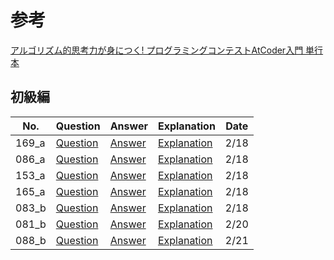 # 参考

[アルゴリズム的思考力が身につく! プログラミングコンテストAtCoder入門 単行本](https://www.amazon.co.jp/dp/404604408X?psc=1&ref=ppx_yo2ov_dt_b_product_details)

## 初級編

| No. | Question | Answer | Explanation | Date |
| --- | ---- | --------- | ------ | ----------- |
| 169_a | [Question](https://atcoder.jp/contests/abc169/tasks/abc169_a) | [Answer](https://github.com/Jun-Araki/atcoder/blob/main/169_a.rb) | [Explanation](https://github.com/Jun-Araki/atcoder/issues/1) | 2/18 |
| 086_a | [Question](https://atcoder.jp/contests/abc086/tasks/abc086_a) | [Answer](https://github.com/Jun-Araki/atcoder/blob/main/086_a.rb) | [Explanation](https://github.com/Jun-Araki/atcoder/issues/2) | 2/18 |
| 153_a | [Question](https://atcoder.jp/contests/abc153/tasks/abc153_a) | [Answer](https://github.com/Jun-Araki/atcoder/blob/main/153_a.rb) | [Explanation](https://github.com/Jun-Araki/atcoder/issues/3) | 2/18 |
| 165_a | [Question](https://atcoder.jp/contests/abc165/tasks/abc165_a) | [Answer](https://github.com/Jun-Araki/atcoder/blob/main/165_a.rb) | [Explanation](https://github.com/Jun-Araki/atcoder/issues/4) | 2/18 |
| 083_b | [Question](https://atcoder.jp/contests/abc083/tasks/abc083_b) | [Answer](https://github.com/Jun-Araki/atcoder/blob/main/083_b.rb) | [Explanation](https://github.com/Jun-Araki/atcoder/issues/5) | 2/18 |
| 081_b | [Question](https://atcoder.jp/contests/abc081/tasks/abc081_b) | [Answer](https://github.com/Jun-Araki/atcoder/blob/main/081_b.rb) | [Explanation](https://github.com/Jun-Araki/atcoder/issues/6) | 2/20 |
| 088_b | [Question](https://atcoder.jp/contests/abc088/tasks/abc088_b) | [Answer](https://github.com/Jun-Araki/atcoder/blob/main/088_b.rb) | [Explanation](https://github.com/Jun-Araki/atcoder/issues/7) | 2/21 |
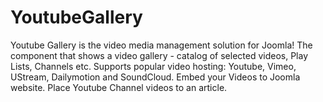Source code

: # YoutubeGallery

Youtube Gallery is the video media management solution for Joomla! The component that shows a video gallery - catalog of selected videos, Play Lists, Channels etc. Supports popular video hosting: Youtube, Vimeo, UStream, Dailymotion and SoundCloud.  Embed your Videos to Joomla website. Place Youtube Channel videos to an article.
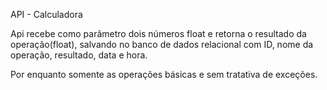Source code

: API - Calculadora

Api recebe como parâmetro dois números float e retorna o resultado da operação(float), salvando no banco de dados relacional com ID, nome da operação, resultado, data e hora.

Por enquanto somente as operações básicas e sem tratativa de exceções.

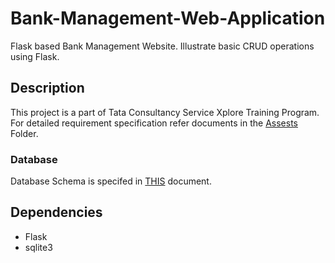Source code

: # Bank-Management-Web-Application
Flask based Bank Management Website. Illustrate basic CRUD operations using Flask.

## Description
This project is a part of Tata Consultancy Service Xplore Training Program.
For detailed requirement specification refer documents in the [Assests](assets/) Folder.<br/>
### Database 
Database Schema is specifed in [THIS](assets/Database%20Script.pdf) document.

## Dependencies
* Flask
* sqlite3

------------------------------------------------------------------------

[WORK TO BE COMPLETED]: Among the entries, count how many lines hold the string "Bank", then state only that number.

[ANSWER BOX]: 2